The fact is brands and marketers need both. Without awareness and buzz, the kind of utility that makes a brand indispensable (if that’s possible) never gets embraced. Nike Plus would be invisible if it weren’t for the brand equity built up with years of advertising.
However, the challenge now is more complicated than what’s implied by the debate between idea and platform. The new frontier is the ecosystem. (Yes I know that term gets used to mean a lot of things; but for this purpose it means the interdependency of a brand’s multiple digital properties.) Think about it. Most brands have an advertising campaign. They probably have a website that offers more than brochure-ware and delivers something of genuine use — either applications, commerce, customized user-experiences, community or how-to videos.
But with the proliferation of social media, chances are good that a brand also has a Facebook page, Twitter account, YouTube channel and at least one if not three iPhone apps. (I recently had a prospect tell me, “We need apps, lots of apps. It’s important for you to know that we’re app happy around here, so whatever you do bring us apps.”) And since the pre iPhone craze was “build me a micro-site,” chances are good it also has half a dozen of those.
Years ago, John Wanamaker said he knew that half his advertising worked, he just wasn’t sure which half. Today, with all the metrics and analytics baked into everything we do there’s little doubt that we know which stuff works. But do you know whether it all works together?
My suggestion is that if digital agencies and traditional agencies continue fighting over the idea versus the platform they’re wasting words and energy.
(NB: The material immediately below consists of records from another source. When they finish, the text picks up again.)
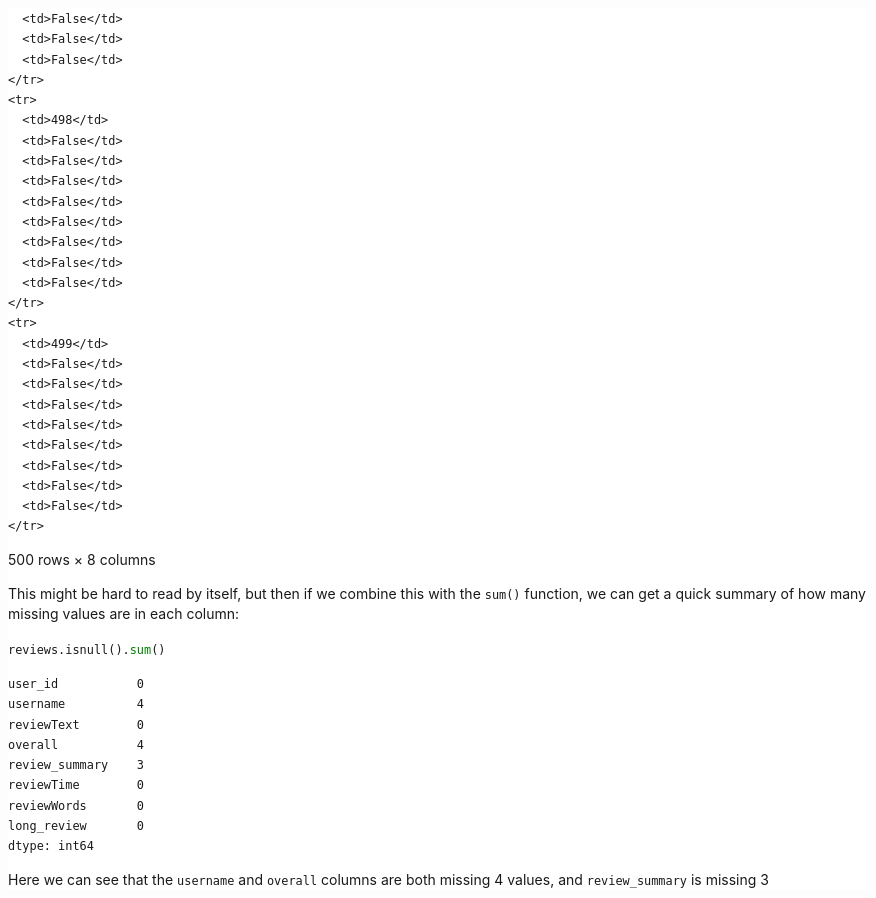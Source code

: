       <td>False</td>
      <td>False</td>
      <td>False</td>
    </tr>
    <tr>
      <td>498</td>
      <td>False</td>
      <td>False</td>
      <td>False</td>
      <td>False</td>
      <td>False</td>
      <td>False</td>
      <td>False</td>
      <td>False</td>
    </tr>
    <tr>
      <td>499</td>
      <td>False</td>
      <td>False</td>
      <td>False</td>
      <td>False</td>
      <td>False</td>
      <td>False</td>
      <td>False</td>
      <td>False</td>
    </tr>
  </tbody>
</table>
<p>500 rows × 8 columns</p>
</div>



This might be hard to read by itself, but then if we combine this with the `sum()` function, we can get a quick summary of how many missing values are in each column:


```python
reviews.isnull().sum()
```




    user_id           0
    username          4
    reviewText        0
    overall           4
    review_summary    3
    reviewTime        0
    reviewWords       0
    long_review       0
    dtype: int64



Here we can see that the `username` and `overall` columns are both missing 4 values, and `review_summary` is missing 3
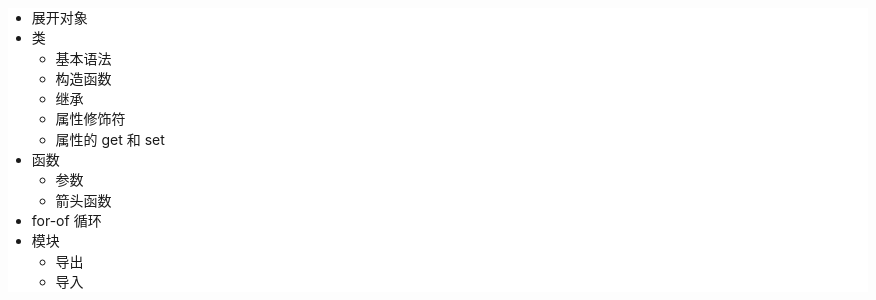   - 展开对象
- 类
  - 基本语法
  - 构造函数
  - 继承
  - 属性修饰符
  - 属性的 get 和 set
- 函数
  - 参数
  - 箭头函数
- for-of 循环
- 模块
  - 导出
  - 导入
The new frontier will be the brand’s overall digital ecosystem and figuring out how to get advertising, platforms, social media, conversation strategy and a brand’s existing community of customers to reinforce each other in a way that generates awareness, allows prospects to enter a relationship on their own terms (whether they want to learn, connect, join, transact, share or simply watch) and then holds onto them, ideally turning them into advocates.